Кончил он советом, — переделать статью, т.е. «на западных все примерах»… Но я уже утомлен был, раз написав на эту тему, — и мне не «смоглось» перерабатывать вторично.

* * *

Теперь я не сказал бы многого, в статье сказанного; не сказал бы особенно отдельных выражений, но по местам — и целых страниц. Вообще с 1895 года так — много переменилось, — переменилась особенно наша психология, что как-то самый тон статьи странен, чужд уху, уху и авторскому. Но я думаю — есть в ней мысли верные. В ту же пору, — пору самодовольной и единовластительной бюрократии, — статья и совсем была права и уместна. Теперь, когда бюрократия «села», — я вставлю две о ней заметки, отвечающие, по моему, нашему времени: 1) бюрократия все-таки очень много сделала и делает. Правда, вперед она государства и не ведет и не может повести. Но когда в статье, я ссылаюсь на Альфреда Вел., на Карла Вел., — то смиренный почтовый чиновничек может сказать: «Позвольте, ваш Альфред Великий не будет доставлять писем на дом, а я — доставляю». «История — не только движение вперед, но и — status quo, без коего невозможна гражданственность, удобства, комфорт обывателя, жизни, городов, губерний, целой России. Этого не сделает ни Альфред Великий, ни — писатели. Не сделают баре, не сделает ленивый обыватель. Это сделаем мы, серые рабы серой действительности. Мы вовсе не выдуманы и не явились в истории, как Deus ex machina [Бог из машины (лат.)]: мы — нужны, и жизнь без нас никак не могла бы обойтись. Иное дело — поставить нас иначе, другим способом организовать: это — уже не наше дело. Ведь мы только служим. И мир без нашей службы не может обойтись, по крайней мере теперешний мир. Ну, а в работе, службе — и кой-какая добродетель».

— Дайте, все-таки, орденок, — сыронизирую я над Мефистофелем. Но отвергнуть все-таки некоторую правоту и большую силу Мефистофеля — никак не могу.

«Архей» новых времен…

Ну, пусть читатель думает о нем, что знает.

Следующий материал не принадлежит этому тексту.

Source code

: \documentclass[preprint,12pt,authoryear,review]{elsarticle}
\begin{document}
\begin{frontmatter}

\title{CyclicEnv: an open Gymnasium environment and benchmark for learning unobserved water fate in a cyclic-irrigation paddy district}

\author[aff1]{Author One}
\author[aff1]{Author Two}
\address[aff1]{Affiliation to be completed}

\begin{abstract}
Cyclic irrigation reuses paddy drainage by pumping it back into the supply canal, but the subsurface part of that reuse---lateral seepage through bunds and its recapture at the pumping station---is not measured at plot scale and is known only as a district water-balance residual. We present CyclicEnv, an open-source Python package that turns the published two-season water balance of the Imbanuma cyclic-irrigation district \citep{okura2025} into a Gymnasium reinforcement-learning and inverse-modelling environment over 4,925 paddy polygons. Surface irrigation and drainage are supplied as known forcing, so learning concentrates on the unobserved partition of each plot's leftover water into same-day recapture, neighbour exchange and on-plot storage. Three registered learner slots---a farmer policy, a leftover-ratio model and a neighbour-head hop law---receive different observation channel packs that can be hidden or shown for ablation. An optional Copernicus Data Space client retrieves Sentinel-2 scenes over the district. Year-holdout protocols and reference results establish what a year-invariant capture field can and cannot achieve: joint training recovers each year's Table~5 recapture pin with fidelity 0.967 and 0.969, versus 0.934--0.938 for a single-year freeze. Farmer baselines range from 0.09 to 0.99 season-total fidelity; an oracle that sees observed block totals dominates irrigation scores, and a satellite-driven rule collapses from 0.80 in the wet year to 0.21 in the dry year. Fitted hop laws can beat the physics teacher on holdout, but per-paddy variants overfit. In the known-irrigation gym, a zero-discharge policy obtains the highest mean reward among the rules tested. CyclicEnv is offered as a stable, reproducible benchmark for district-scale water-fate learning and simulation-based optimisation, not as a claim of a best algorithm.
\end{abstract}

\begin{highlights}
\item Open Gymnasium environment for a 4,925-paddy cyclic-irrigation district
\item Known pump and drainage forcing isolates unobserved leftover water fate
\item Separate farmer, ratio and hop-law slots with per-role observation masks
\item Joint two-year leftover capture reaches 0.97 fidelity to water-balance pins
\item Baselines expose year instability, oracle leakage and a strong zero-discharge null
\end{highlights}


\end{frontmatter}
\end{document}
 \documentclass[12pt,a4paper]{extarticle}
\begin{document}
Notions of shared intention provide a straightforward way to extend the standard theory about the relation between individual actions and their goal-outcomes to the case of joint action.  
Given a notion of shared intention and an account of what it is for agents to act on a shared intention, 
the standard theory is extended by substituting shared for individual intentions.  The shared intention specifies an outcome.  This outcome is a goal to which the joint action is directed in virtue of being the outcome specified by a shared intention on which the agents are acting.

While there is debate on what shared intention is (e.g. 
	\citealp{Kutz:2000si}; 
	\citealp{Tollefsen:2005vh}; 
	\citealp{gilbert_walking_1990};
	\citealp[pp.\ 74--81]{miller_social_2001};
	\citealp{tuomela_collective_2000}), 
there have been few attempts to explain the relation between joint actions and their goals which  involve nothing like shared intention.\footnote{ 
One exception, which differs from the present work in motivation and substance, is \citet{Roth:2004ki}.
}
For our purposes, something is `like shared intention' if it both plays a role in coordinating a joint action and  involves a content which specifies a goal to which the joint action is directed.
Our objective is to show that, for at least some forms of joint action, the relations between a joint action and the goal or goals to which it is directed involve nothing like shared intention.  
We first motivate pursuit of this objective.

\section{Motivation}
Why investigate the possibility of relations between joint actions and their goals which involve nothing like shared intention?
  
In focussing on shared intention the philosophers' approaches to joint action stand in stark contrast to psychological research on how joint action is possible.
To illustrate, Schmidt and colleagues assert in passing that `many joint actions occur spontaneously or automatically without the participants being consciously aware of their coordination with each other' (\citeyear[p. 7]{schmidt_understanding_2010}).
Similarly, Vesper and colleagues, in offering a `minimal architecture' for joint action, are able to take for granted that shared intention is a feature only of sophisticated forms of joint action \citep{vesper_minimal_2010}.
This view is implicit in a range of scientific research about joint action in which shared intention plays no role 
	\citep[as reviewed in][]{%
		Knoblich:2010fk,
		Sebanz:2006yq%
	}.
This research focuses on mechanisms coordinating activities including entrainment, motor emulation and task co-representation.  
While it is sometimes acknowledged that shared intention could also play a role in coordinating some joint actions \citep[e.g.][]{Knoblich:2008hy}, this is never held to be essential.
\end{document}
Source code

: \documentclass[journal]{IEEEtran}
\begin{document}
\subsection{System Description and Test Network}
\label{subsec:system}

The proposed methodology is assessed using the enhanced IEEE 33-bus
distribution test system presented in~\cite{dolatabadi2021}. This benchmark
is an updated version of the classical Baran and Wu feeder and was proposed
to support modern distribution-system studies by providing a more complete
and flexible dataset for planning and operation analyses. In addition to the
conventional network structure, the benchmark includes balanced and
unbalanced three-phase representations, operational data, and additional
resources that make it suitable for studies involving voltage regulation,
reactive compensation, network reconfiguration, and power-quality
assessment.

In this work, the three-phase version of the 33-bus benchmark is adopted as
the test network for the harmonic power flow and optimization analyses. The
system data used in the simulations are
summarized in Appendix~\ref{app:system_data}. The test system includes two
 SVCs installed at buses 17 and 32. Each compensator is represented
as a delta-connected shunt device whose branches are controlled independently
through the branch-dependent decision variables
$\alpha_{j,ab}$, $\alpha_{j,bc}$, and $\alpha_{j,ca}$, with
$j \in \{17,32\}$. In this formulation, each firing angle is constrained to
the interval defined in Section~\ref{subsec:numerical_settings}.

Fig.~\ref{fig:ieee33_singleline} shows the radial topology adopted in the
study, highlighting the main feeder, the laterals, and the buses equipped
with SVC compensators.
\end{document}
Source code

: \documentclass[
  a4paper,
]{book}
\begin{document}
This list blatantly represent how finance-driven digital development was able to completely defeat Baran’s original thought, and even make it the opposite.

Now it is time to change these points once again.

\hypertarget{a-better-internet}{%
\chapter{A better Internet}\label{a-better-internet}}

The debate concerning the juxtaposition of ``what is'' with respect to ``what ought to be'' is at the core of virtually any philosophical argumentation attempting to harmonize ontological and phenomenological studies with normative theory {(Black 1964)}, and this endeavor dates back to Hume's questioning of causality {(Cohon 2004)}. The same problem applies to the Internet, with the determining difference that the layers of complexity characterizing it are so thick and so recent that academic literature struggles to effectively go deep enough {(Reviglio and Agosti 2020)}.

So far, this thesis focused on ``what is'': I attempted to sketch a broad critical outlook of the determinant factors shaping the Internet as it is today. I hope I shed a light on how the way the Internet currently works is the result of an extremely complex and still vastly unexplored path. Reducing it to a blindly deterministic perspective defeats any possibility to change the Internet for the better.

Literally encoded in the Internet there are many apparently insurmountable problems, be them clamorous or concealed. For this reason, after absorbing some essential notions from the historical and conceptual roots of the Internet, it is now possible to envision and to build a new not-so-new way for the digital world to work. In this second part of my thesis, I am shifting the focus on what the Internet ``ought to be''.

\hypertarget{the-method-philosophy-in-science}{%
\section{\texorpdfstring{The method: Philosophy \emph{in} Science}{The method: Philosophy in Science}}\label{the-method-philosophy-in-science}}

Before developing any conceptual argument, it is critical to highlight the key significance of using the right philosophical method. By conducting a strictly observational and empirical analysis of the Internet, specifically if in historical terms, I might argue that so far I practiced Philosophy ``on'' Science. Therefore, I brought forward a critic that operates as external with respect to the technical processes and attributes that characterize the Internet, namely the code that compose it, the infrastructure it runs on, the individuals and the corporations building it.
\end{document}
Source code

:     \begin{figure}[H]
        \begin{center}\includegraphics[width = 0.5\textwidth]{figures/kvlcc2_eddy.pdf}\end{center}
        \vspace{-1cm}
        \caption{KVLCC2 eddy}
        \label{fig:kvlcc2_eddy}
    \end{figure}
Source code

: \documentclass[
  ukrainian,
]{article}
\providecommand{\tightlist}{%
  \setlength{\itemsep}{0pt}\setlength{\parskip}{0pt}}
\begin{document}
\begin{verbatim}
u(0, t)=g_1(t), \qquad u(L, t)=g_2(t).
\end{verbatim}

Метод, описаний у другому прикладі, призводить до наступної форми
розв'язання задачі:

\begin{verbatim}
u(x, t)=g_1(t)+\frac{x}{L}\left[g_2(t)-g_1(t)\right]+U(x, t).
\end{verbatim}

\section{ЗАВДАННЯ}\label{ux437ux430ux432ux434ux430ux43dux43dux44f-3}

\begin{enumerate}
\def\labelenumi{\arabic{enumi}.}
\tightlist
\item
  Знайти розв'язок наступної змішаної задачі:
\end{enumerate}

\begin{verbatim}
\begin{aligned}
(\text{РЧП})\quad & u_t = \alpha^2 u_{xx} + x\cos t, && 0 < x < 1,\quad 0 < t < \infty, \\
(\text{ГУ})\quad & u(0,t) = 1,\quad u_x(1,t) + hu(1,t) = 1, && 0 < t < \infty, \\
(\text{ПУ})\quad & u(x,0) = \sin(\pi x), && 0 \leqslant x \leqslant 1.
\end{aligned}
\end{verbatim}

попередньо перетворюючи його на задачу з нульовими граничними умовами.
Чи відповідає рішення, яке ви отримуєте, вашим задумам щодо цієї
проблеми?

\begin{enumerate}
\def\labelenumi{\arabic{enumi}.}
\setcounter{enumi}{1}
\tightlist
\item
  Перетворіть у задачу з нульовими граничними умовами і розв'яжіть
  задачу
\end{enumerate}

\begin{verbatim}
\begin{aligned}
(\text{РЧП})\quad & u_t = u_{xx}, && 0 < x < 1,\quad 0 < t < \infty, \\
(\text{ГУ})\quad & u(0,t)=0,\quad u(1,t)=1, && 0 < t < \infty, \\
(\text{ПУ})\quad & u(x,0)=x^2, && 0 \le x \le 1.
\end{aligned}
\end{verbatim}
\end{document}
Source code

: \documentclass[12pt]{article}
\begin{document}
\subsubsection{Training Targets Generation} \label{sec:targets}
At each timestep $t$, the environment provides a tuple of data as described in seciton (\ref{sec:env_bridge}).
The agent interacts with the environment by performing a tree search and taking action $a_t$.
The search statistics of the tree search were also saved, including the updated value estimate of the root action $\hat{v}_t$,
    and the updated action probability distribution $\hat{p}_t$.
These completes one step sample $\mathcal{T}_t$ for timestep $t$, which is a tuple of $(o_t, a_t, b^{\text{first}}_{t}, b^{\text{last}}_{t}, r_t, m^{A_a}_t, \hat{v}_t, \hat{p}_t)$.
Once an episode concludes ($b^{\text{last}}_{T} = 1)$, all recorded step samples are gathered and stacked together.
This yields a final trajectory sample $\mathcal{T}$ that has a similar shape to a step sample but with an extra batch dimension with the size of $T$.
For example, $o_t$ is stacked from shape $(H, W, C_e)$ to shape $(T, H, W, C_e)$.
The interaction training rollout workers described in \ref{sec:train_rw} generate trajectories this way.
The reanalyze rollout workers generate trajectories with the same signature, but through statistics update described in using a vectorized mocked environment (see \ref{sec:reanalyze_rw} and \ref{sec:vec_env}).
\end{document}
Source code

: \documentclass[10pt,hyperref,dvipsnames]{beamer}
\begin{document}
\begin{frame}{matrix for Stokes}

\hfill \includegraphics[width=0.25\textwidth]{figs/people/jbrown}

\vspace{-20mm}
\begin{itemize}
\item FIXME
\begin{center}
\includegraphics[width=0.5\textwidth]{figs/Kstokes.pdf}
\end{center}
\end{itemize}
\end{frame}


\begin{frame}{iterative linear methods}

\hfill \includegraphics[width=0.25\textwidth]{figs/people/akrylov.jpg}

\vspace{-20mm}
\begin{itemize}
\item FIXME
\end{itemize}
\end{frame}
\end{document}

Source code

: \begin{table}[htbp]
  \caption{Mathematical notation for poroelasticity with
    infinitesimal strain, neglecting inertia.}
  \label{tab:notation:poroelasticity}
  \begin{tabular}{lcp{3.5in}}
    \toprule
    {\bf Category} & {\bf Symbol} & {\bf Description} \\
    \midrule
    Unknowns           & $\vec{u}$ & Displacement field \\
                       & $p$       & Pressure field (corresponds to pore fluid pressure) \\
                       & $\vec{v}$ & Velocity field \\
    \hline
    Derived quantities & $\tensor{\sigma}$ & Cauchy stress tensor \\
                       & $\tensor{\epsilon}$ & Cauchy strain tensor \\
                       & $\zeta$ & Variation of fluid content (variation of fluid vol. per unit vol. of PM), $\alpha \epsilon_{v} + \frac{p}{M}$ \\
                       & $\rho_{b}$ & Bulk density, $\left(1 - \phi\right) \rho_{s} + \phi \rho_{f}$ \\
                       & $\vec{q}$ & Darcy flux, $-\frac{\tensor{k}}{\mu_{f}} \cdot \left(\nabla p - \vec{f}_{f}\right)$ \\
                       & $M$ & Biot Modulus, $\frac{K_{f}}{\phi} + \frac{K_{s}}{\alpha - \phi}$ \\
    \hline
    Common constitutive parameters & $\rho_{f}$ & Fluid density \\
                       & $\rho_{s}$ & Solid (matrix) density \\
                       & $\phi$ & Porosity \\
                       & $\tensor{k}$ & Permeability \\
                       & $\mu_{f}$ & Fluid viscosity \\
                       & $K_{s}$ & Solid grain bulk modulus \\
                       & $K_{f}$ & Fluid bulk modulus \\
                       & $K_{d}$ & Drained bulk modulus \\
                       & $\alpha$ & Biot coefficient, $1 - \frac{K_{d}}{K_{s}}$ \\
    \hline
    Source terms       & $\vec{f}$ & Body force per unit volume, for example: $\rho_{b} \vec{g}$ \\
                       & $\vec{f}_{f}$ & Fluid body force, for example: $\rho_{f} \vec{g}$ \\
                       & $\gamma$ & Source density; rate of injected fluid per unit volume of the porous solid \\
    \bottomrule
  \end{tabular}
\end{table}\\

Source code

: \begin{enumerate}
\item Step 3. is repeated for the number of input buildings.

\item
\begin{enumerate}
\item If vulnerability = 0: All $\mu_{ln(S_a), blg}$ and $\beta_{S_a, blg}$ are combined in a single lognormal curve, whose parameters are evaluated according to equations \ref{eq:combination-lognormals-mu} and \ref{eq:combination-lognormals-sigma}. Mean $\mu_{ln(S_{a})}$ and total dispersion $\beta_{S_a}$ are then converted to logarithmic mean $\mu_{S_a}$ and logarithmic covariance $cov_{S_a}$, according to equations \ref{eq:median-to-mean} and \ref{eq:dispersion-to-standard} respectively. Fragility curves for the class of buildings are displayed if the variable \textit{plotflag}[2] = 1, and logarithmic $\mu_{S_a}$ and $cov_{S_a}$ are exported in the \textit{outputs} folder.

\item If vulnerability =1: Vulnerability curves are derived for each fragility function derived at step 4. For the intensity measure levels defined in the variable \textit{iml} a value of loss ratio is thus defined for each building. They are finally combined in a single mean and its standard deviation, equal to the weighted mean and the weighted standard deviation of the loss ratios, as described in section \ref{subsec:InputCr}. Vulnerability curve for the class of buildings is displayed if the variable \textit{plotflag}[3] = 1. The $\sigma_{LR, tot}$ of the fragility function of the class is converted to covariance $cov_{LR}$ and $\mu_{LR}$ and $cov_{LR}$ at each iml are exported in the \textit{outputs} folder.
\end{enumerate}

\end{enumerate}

Статья перепечатана с вырезанной в 1895 г. статьи без всяких поправок и сокращений, — копировально. И издается для «сохранения памяти» в очень офаниченном числе экземпляров. Линейки сбоку — пометки доброй памяти К. П. Победоносцева. Должен заметить, что статья вызвала большое сочувствие в покойном моем друге и покровителе Н. Н. Страхове. Вызвала сочувствие и других, но дорого было сочувствие только Н. Н. С-ва. Он ее и корректировал, ничего не изменив.

СПб., 25 августа 1912 г.


Мрежи иные тебя ожидают, иные заботы…

Пушкин

Вообще говоря, есть представление, что Главный Штаб наш занят непрестанным изучением условий защиты своего отечества и приемов нападения; что это — многоголовый, многоглазый, дорого оплачиваемый механизм, имея который Россия может дремать спокойно, без опасения быть разбуженной не вовремя лязгом оружия и, главное, не быть захваченной врасплох. Имея это горделивое и успокаивающее представление, я был очень удивлен, когда — в один из тревожных дней после кончины покойного Государя — в моих руках очутилась бумага следующего содержания:

«ГЛАВНЫЙ ШТАБ

Отдел по передвижению войск. 24 октября 1894 г.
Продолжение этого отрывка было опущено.